So I've read before that southpole LSD has been underdosing LSD tabs but honestly this time was just RIDICULOUS. I don't really care i mean it cost me like $30 but I believe it is my civil duty to try and purify the dark market as much as possible. So here is the truth of my LSD "trip"
I bought some lsd, 5 tabs about 2 months ago on the Nucleus market, each 115ug. Now I'll be honest, I havent done LSD much, in fact, i've only done it once before this, and this was just ridiculous, at least if it wasn't ridiculous I am truly inexperienced and have no fucking clue what I'm talking about. Let me tell you of my experience
I live with some friends and they were out of town so i thought "Great might as well take em". I took one tab to start with.. cool this should be interesting... I'm sitting on my couch like hell the freakbuttsyeah Im about to fucking have a blast with just me and my puppy, right? WRONG. 45 mins later, NOTHING. So i'm thinking, damn maybe im just fucking beastinator with a high ass tolerance so maybe i need a lil more... So I took another 115ug tab... 30 mins later... BOOM then it all happened. Out of nowhere it hit me like a fucking brick. The trip was so fucking...so fucking.... not there.
okay cool, I'm even more of a tolerance beast than i thought, which is weird because i'm an average weight fellow for my height. So then I said FUCK IT and I took the last 3 hits at the same time. So mind you I just added a total of 345ug while already in my "230ug trip".
Guess the fuck what.... Mild visuals, I was watching an Osho video. Fuck you if you don't like eastern philosophy, I do so fuck you, yeah. My puppy looked like she was a little crosseyed, for a second I thought she had down syndrome or some shit, but whatever, I'm not really tripping, I just feel a little... odd.. Again, I'm an LSD novice so maybe this is normal, and I'm just always in a constant state of tripping(life is pretty trippy for me, and I'm only actually on drugs about 3 days out of the month) but this was barely anything.. AM I AN ENLIGHTENED BEING, OR DOES YOUR LSD JUST SUCK MONKEY TITTIES?

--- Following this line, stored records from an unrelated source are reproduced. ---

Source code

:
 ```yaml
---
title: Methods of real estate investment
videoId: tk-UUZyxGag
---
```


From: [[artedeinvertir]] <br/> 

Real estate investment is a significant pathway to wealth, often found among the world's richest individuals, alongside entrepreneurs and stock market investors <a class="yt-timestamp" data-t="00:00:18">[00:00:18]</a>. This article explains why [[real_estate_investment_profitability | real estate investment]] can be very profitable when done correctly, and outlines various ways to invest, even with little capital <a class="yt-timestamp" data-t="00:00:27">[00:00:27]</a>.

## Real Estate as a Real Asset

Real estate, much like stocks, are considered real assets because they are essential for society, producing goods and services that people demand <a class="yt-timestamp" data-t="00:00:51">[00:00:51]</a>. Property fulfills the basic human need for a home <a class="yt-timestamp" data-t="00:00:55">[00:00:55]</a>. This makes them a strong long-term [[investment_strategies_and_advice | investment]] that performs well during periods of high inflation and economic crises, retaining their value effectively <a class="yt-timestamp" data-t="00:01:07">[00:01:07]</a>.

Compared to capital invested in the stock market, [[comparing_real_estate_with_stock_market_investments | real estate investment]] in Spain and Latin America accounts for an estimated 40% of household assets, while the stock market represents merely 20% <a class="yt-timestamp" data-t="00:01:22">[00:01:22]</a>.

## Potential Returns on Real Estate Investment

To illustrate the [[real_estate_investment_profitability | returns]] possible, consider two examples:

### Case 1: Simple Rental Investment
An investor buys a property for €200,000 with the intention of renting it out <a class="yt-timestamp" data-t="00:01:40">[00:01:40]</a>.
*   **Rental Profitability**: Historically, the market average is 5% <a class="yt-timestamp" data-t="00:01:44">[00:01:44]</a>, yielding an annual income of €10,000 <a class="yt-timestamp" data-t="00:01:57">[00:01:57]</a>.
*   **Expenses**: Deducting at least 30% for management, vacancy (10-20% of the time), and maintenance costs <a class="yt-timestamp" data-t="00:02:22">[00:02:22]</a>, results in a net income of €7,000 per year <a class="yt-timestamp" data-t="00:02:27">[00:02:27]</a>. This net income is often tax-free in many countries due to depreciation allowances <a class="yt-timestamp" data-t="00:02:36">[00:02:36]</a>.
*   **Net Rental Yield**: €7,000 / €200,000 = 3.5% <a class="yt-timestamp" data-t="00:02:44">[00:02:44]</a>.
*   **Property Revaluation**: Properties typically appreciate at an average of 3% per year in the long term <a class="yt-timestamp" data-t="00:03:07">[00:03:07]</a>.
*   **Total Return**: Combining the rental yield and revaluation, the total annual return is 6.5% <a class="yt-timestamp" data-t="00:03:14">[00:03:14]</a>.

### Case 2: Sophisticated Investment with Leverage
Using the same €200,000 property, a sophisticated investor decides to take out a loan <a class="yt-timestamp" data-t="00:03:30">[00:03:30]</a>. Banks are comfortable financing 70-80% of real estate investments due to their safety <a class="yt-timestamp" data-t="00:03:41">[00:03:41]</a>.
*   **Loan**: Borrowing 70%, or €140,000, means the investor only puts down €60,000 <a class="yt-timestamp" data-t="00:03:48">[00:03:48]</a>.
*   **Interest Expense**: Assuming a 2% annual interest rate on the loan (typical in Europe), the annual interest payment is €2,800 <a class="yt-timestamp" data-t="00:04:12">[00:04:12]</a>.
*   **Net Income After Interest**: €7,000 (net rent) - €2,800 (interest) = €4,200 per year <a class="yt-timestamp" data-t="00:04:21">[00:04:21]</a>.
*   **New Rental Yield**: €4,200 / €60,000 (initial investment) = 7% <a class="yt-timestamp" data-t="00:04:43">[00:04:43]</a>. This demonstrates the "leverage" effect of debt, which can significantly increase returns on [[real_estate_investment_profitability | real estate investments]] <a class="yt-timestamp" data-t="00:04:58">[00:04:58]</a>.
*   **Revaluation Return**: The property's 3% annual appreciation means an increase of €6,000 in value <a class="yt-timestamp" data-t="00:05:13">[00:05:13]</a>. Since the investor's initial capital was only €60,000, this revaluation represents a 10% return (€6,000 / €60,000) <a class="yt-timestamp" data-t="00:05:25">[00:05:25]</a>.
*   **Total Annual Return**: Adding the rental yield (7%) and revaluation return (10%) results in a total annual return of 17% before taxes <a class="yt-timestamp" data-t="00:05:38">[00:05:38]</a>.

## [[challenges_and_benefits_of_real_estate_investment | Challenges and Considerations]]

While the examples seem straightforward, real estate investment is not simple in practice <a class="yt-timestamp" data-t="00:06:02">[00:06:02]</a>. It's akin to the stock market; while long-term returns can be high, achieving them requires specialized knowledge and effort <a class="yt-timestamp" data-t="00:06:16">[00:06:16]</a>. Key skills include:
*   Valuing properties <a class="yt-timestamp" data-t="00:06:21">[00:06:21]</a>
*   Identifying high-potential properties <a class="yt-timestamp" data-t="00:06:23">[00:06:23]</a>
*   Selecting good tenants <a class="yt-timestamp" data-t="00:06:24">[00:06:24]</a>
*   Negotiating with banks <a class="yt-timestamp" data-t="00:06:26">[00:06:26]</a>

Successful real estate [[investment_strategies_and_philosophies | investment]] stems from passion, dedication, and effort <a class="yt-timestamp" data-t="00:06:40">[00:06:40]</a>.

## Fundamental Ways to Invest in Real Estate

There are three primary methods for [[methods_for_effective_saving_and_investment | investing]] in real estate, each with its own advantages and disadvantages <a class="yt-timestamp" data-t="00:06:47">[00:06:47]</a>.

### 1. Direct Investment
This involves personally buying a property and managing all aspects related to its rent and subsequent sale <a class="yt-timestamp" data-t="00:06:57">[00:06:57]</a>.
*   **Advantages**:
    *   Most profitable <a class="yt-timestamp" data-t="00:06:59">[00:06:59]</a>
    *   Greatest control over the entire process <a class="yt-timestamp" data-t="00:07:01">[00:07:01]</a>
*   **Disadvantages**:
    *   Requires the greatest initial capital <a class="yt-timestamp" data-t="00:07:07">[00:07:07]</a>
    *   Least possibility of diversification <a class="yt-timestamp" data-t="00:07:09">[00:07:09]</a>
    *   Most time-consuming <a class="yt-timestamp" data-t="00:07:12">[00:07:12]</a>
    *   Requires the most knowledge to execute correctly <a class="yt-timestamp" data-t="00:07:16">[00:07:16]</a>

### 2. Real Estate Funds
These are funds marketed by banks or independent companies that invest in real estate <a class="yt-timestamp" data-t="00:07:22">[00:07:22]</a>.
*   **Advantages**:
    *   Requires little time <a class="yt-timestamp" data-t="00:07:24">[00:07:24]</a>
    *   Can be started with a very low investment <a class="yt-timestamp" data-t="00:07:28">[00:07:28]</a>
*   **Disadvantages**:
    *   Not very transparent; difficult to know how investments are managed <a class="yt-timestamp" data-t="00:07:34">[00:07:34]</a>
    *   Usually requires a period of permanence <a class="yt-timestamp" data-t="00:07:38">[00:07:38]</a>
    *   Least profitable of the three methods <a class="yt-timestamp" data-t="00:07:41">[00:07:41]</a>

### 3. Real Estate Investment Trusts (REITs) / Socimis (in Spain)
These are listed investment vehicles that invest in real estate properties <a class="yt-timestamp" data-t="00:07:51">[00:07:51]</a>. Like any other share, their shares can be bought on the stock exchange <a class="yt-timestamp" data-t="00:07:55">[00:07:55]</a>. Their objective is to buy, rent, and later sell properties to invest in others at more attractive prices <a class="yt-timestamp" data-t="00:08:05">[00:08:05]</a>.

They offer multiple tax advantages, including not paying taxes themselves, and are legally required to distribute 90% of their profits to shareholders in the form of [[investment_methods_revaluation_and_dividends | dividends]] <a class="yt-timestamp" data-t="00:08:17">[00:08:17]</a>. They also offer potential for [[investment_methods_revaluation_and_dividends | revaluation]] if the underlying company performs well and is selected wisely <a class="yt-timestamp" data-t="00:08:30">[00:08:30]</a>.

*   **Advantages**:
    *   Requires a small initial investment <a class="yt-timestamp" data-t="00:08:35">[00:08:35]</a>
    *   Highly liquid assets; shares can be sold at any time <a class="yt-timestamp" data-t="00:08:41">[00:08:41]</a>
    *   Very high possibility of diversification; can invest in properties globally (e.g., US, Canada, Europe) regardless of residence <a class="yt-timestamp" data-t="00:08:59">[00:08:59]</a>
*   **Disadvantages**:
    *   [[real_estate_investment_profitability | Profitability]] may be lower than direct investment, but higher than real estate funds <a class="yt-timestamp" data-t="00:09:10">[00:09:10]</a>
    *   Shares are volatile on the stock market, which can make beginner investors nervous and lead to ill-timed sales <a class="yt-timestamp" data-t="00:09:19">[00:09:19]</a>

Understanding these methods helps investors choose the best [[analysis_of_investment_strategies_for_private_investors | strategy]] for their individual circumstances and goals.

After taking 5 hits of Southpole LSD's 115ug tabs withing 2 hours time an osho video I was watching felt mildly morphed(if i tried his face got kinda wavy) and my dog, who ate my mexican food while i was upstairs waiting for this trip looked like a downy for like 10 minutes, maybe just because i was pissed off, i mean come on i was saving that food for later.. but the point was, if this is what lsd is supposed to feel like it fucking sucked sweaty artichoke nutsacks
so please SouthpoleLSD, as stupid as this post may sound, I am no dummy, and even though you offer "extra hits" on nucleus for good reddit reviews, you may wanna give me a -1 because this trip of 5 of your tabs was totally penisballs.
Do I have proof, maybe. Maybe not. Maybe fuck you. How Am i supposed to even provide that proof. All I am is an honest guy who is going to start posting honest reviews about vendors because if we, as a team of consumers and vendors are going to work together to create a marketplace that are not governed by laws, we need to do it right. So therefor, i personally conclude, fuck you southpolelsd until you start actually dosing your tabs as advertised. I'm all for second chances, but you need to prove yourself loyal. Peace.
I couldn't read your warning because you talk like one of the /r/barbarians and they all give me headaches.